Foreign investors target China’s surging water desalination sector
December 17, 2013 Category Environment, Pollution
In a country where water shortages have already crippled economic development, processing seawater for drinking and industrial use offers a future not only to the country but also to global investors. More than 300 specialists and businessmen from across the world flocked to Tianjin recently, looking for opportunities at the five-day congress of the International Desalination Association. Jeff Green, Founder and CEO of NanoH2O, announced at the congress that a desalination plant with a CNY45 million investment will be set up in Liyang, Jiangsu province, next year, the biggest investment that the company has made abroad. Green said the plant will supply high-quality reverse osmosis membranes to both domestic and overseas markets. The new products are expected to largely reduce desalination costs. The company believes the Chinese water desalination market will be worth CNY6 billion by 2020 and that at least 100 million people in the country will be drinking desalinated water by then.

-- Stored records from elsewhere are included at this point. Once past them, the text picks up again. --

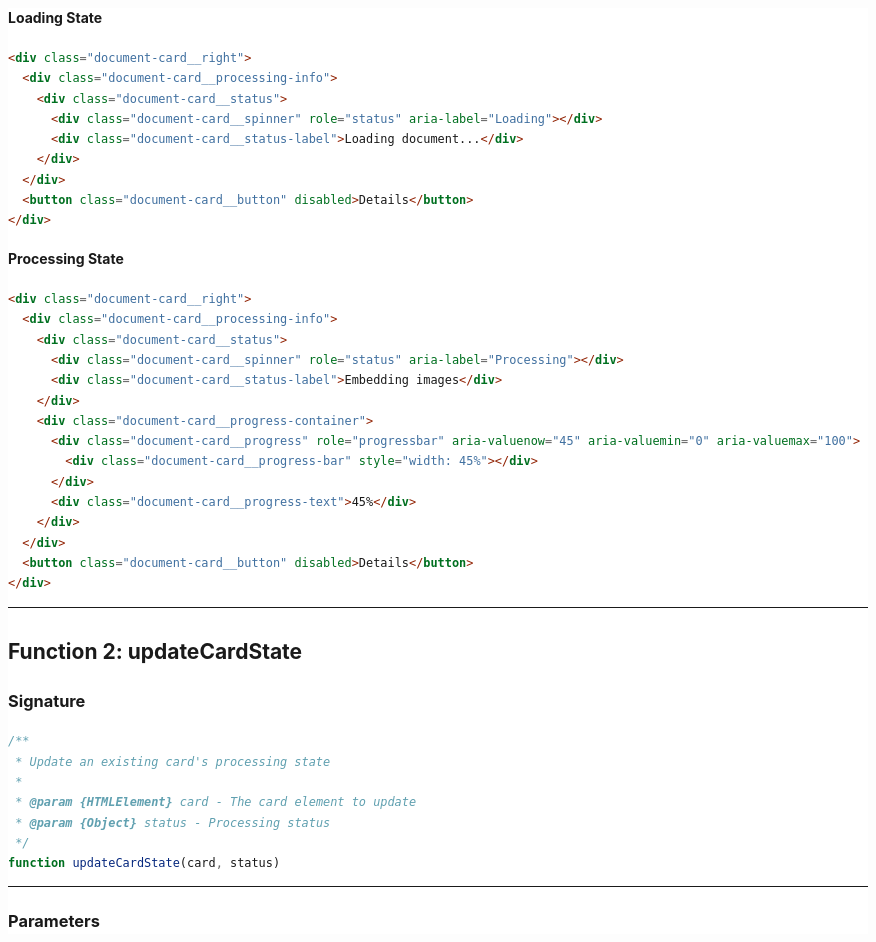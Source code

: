 #### **Loading State**
```html
<div class="document-card__right">
  <div class="document-card__processing-info">
    <div class="document-card__status">
      <div class="document-card__spinner" role="status" aria-label="Loading"></div>
      <div class="document-card__status-label">Loading document...</div>
    </div>
  </div>
  <button class="document-card__button" disabled>Details</button>
</div>
```

#### **Processing State**
```html
<div class="document-card__right">
  <div class="document-card__processing-info">
    <div class="document-card__status">
      <div class="document-card__spinner" role="status" aria-label="Processing"></div>
      <div class="document-card__status-label">Embedding images</div>
    </div>
    <div class="document-card__progress-container">
      <div class="document-card__progress" role="progressbar" aria-valuenow="45" aria-valuemin="0" aria-valuemax="100">
        <div class="document-card__progress-bar" style="width: 45%"></div>
      </div>
      <div class="document-card__progress-text">45%</div>
    </div>
  </div>
  <button class="document-card__button" disabled>Details</button>
</div>
```

---

## Function 2: updateCardState

### **Signature**

```javascript
/**
 * Update an existing card's processing state
 *
 * @param {HTMLElement} card - The card element to update
 * @param {Object} status - Processing status
 */
function updateCardState(card, status)
```

---

### **Parameters**
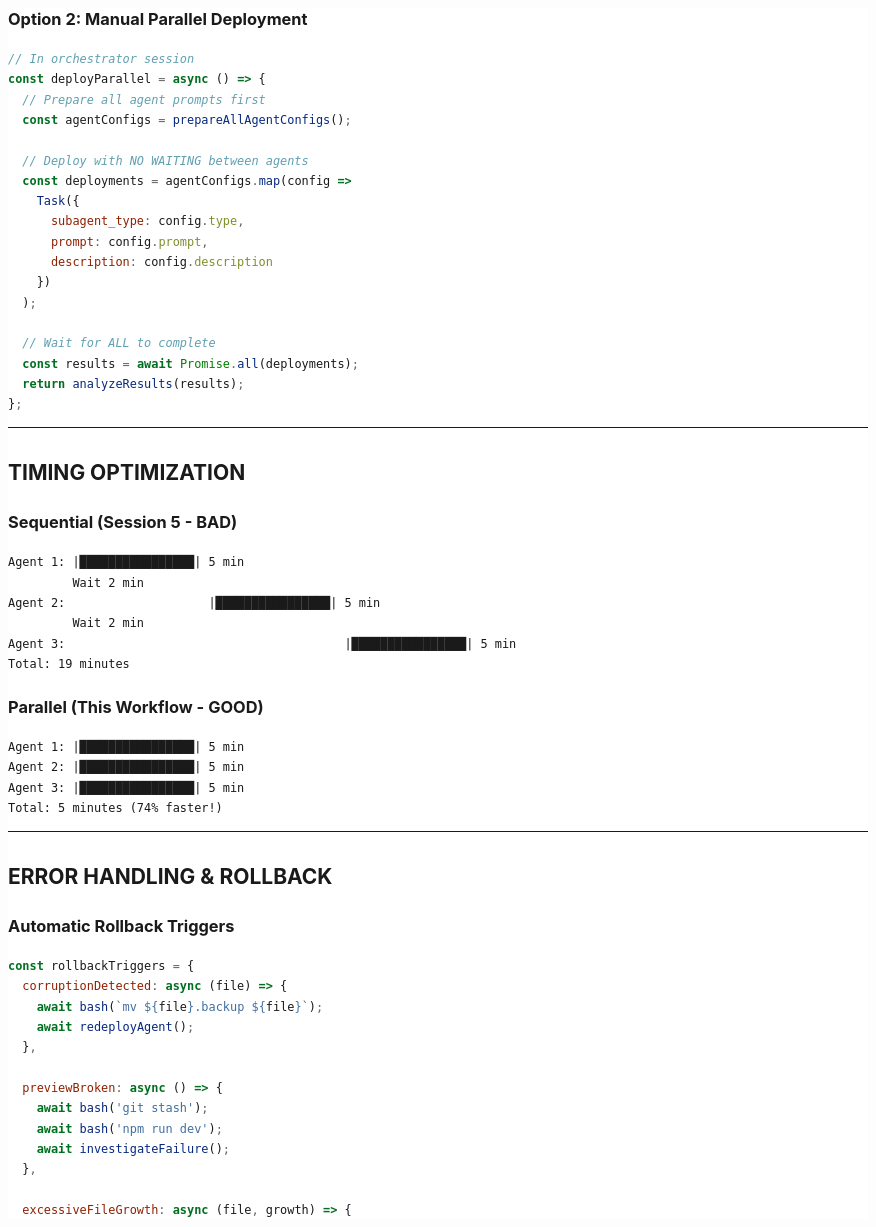 ### Option 2: Manual Parallel Deployment
```javascript
// In orchestrator session
const deployParallel = async () => {
  // Prepare all agent prompts first
  const agentConfigs = prepareAllAgentConfigs();
  
  // Deploy with NO WAITING between agents
  const deployments = agentConfigs.map(config => 
    Task({
      subagent_type: config.type,
      prompt: config.prompt,
      description: config.description
    })
  );
  
  // Wait for ALL to complete
  const results = await Promise.all(deployments);
  return analyzeResults(results);
};
```

---

## TIMING OPTIMIZATION

### Sequential (Session 5 - BAD)
```
Agent 1: |████████████████| 5 min
         Wait 2 min
Agent 2:                    |████████████████| 5 min
         Wait 2 min
Agent 3:                                       |████████████████| 5 min
Total: 19 minutes
```

### Parallel (This Workflow - GOOD)
```
Agent 1: |████████████████| 5 min
Agent 2: |████████████████| 5 min  
Agent 3: |████████████████| 5 min
Total: 5 minutes (74% faster!)
```

---

## ERROR HANDLING & ROLLBACK

### Automatic Rollback Triggers
```javascript
const rollbackTriggers = {
  corruptionDetected: async (file) => {
    await bash(`mv ${file}.backup ${file}`);
    await redeployAgent();
  },
  
  previewBroken: async () => {
    await bash('git stash');
    await bash('npm run dev');
    await investigateFailure();
  },
  
  excessiveFileGrowth: async (file, growth) => {
```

Reverse osmosis membranes are an essential material used during the desalination process. The water-processing costs are largely decided by the quality of the membranes. Those with higher permeability rates are able to effectively reduce energy consumption when seawater is pumped through the membranes to distill fresh water. Energy consumption accounts for about half of the total costs of desalination plants in China, said Wang Shichang, Desalination Expert at Tianjin University and a Co-chair of the International Desalination Association’s Congress. Tianjin has two desalination plants, supplying more than 6 million tons of water into the distribution network since 2010. China’s seawater processing capacity has reached about 760,000 tons per day, and the average cost has decreased from more than CNY20 per metric ton to about CNY7 a ton, a price similar to ordinary industrial water. As one of 13 countries across the world with a severe shortage of freshwater, China’s per capita freshwater reserves are only one-fourth of the global average. About 447 out of 600 cities in China suffer from water shortages, and 147 cities are seeing severe shortages, the China Daily reports.